Saved data entries

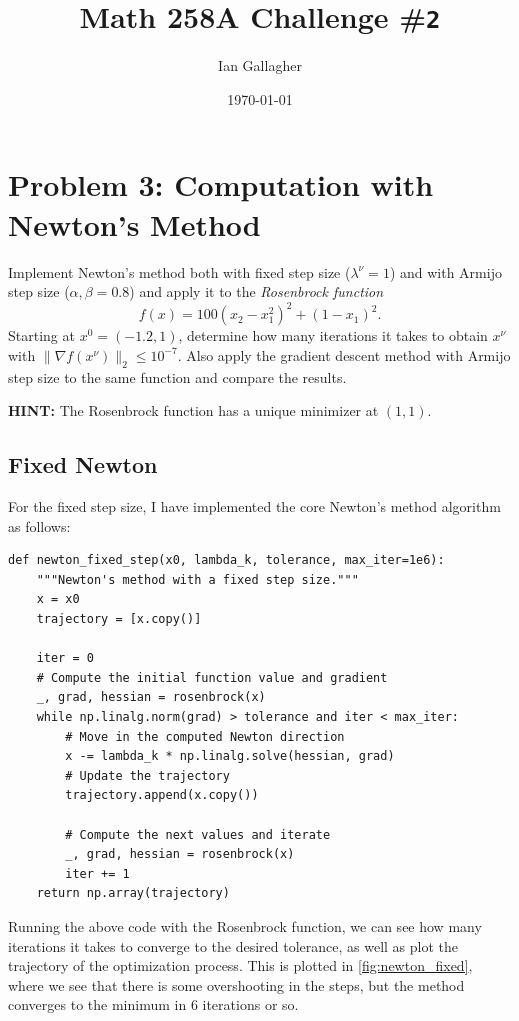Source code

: \documentclass[11pt]{article}
\title{Math 258A Challenge \#\texttt{2}}
\author{Ian Gallagher}
\date{\today}
\theoremstyle{problemstyle}
\begin{document}
\maketitle

\section*{Problem 3: Computation with Newton's Method}
Implement Newton's method both with fixed step size ($\lambda^\nu = 1$) and with
Armijo step size ($\alpha, \beta = 0.8$) and apply it to the \textit{Rosenbrock
function} 
\[
f(x) = 100(x_2 - x_1^2)^2 + (1 - x_1)^2.
\]
Starting at $x^0 = (-1.2, 1)$, determine how many iterations it takes to obtain
$x^\nu$ with $\|\nabla f(x^\nu)\|_2 \leq 10^{-7}$. Also apply the gradient
descent method with Armijo step size to the same function and compare the
results.

\noindent
\textbf{HINT:} The Rosenbrock function has a unique minimizer at $(1,1)$.

\subsection*{Fixed Newton}
For the fixed step size, I have implemented the core Newton's method algorithm
as follows:
\begin{verbatim}
def newton_fixed_step(x0, lambda_k, tolerance, max_iter=1e6):
    """Newton's method with a fixed step size."""
    x = x0
    trajectory = [x.copy()]

    iter = 0
    # Compute the initial function value and gradient
    _, grad, hessian = rosenbrock(x)
    while np.linalg.norm(grad) > tolerance and iter < max_iter:
        # Move in the computed Newton direction
        x -= lambda_k * np.linalg.solve(hessian, grad)
        # Update the trajectory
        trajectory.append(x.copy())

        # Compute the next values and iterate
        _, grad, hessian = rosenbrock(x)
        iter += 1
    return np.array(trajectory)
\end{verbatim}
Running the above code with the Rosenbrock function, we can see how many
iterations it takes to converge to the desired tolerance, as well as plot the
trajectory of the optimization process. This is plotted in
\ref{fig:newton_fixed}, where we see that there is some overshooting in the
steps, but the method converges to the minimum in $6$ iterations or so.
\end{document}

▶ _TASK REQUIREMENTS_:
Reproduce every line above word for word; no images.

▶ _OUTPUT FOR THIS TASK_:
Source code

: \documentclass[11pt]{article}
\title{Math 258A Challenge \#\texttt{2}}
\author{Ian Gallagher}
\date{\today}
\theoremstyle{problemstyle}
\begin{document}
\maketitle

\section*{Problem 3: Computation with Newton's Method}
Implement Newton's method both with fixed step size ($\lambda^\nu = 1$) and with
Armijo step size ($\alpha, \beta = 0.8$) and apply it to the \textit{Rosenbrock
function} 
\[
f(x) = 100(x_2 - x_1^2)^2 + (1 - x_1)^2.
\]
Starting at $x^0 = (-1.2, 1)$, determine how many iterations it takes to obtain
$x^\nu$ with $\|\nabla f(x^\nu)\|_2 \leq 10^{-7}$. Also apply the gradient
descent method with Armijo step size to the same function and compare the
results.

\noindent
\textbf{HINT:} The Rosenbrock function has a unique minimizer at $(1,1)$.

\subsection*{Fixed Newton}
For the fixed step size, I have implemented the core Newton's method algorithm
as follows:
\begin{verbatim}
def newton_fixed_step(x0, lambda_k, tolerance, max_iter=1e6):
    """Newton's method with a fixed step size."""
    x = x0
    trajectory = [x.copy()]

    iter = 0
    # Compute the initial function value and gradient
    _, grad, hessian = rosenbrock(x)
    while np.linalg.norm(grad) > tolerance and iter < max_iter:
        # Move in the computed Newton direction
        x -= lambda_k * np.linalg.solve(hessian, grad)
        # Update the trajectory
        trajectory.append(x.copy())

        # Compute the next values and iterate
        _, grad, hessian = rosenbrock(x)
        iter += 1
    return np.array(trajectory)
\end{verbatim}
Running the above code with the Rosenbrock function, we can see how many
iterations it takes to converge to the desired tolerance, as well as plot the
trajectory of the optimization process. This is plotted in
\ref{fig:newton_fixed}, where we see that there is some overshooting in the
steps, but the method converges to the minimum in $6$ iterations or so.
\end{document}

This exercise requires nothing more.